R : Sa critique de notre société était assez typique. Il se sentait aliéné par notre époque. Il ne voulait pas de l'éducation imposée par l'État, de la culture de consommation, de la télé et de tout ce qu'il voyait autour de lui. On se sent tous un peu comme cela. C'est une impression très répandue, que la culture ambiante nous aliène et qu'il faut aller chercher un sens ailleurs.

Q : Sauf que lui a vraiment agi en conséquence...

R : Oui, il a réalisé l'idée folle de tout larguer. Malgré les avertissements, il a navigué dans le golfe d'Aden. Comme si les pirates étaient moins dangereux que la culture de masse !

Q : Vous voyez trois causes à la crise de sens : le capitalisme, la sécularisation et l'individualisme causé par le libéralisme politique. Ils dissolvent les vieilles structures sociales, politiques et religieuses. Quel est le lien avec l'authenticité ?

R : Comme le monde en lui-même ne répond plus à la question du sens de la vie, on cherche donc une réponse ailleurs, en soi. On veut être fidèle à qui on est, à ses émotions, et exploiter sa force créative.

Q : Vous critiquez cette quête ?

R : Elle implique l'idée que nous possédons une identité au coeur de nous-mêmes et que la société nous en coupe. On croit donc qu'il faut enlever les couches de cette influence sociale pour retrouver son noyau, son moi profond. Lemaçon est parti en voilier pour ça. Or, il n'y a pas de preuve qu'il existe un tel noyau. Et s'il existait, rien ne garantit qu'il serait bon.

Q : Quel est le lien entre cette quête et ce que vous nommez la culture de l'authenticité ?

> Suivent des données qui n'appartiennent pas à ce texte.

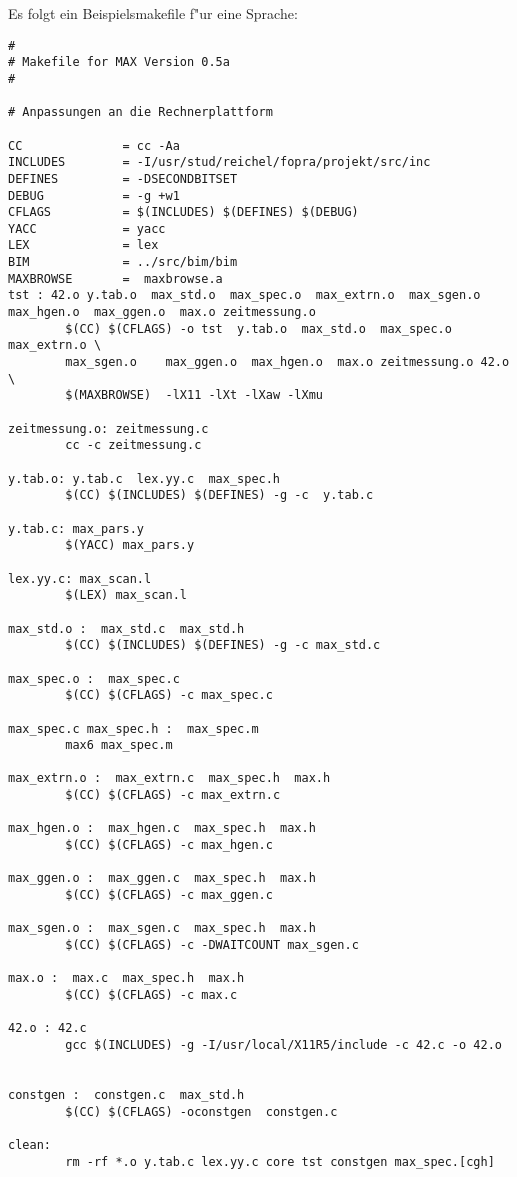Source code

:Es folgt ein Beispielsmakefile f"ur eine Sprache:
\begin{verbatim}
#
# Makefile for MAX Version 0.5a
#

# Anpassungen an die Rechnerplattform

CC              = cc -Aa
INCLUDES        = -I/usr/stud/reichel/fopra/projekt/src/inc
DEFINES         = -DSECONDBITSET
DEBUG           = -g +w1
CFLAGS          = $(INCLUDES) $(DEFINES) $(DEBUG) 
YACC            = yacc
LEX             = lex 
BIM             = ../src/bim/bim
MAXBROWSE       =  maxbrowse.a
tst : 42.o y.tab.o  max_std.o  max_spec.o  max_extrn.o  max_sgen.o  max_hgen.o  max_ggen.o  max.o zeitmessung.o
        $(CC) $(CFLAGS) -o tst  y.tab.o  max_std.o  max_spec.o  max_extrn.o \
        max_sgen.o    max_ggen.o  max_hgen.o  max.o zeitmessung.o 42.o \
        $(MAXBROWSE)  -lX11 -lXt -lXaw -lXmu

zeitmessung.o: zeitmessung.c
        cc -c zeitmessung.c

y.tab.o: y.tab.c  lex.yy.c  max_spec.h
        $(CC) $(INCLUDES) $(DEFINES) -g -c  y.tab.c

y.tab.c: max_pars.y 
        $(YACC) max_pars.y

lex.yy.c: max_scan.l 
        $(LEX) max_scan.l 

max_std.o :  max_std.c  max_std.h
        $(CC) $(INCLUDES) $(DEFINES) -g -c max_std.c

max_spec.o :  max_spec.c
        $(CC) $(CFLAGS) -c max_spec.c

max_spec.c max_spec.h :  max_spec.m
        max6 max_spec.m

max_extrn.o :  max_extrn.c  max_spec.h  max.h
        $(CC) $(CFLAGS) -c max_extrn.c

max_hgen.o :  max_hgen.c  max_spec.h  max.h
        $(CC) $(CFLAGS) -c max_hgen.c

max_ggen.o :  max_ggen.c  max_spec.h  max.h
        $(CC) $(CFLAGS) -c max_ggen.c

max_sgen.o :  max_sgen.c  max_spec.h  max.h
        $(CC) $(CFLAGS) -c -DWAITCOUNT max_sgen.c

max.o :  max.c  max_spec.h  max.h
        $(CC) $(CFLAGS) -c max.c

42.o : 42.c
        gcc $(INCLUDES) -g -I/usr/local/X11R5/include -c 42.c -o 42.o


constgen :  constgen.c  max_std.h
        $(CC) $(CFLAGS) -oconstgen  constgen.c
 
clean:
        rm -rf *.o y.tab.c lex.yy.c core tst constgen max_spec.[cgh]


\end{verbatim}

R : On essaie de faire concorder la personne que les autres voient avec celle qu'on croit être ou qu'on voudrait être. On veut aligner l'extérieur avec l'intérieur. Alors à travers la consommation, on montre qu'on est motivé par la quête d'une vie authentique, porteuse de sens. On ne consomme pas un vulgaire bien, mais plutôt un mode de vie.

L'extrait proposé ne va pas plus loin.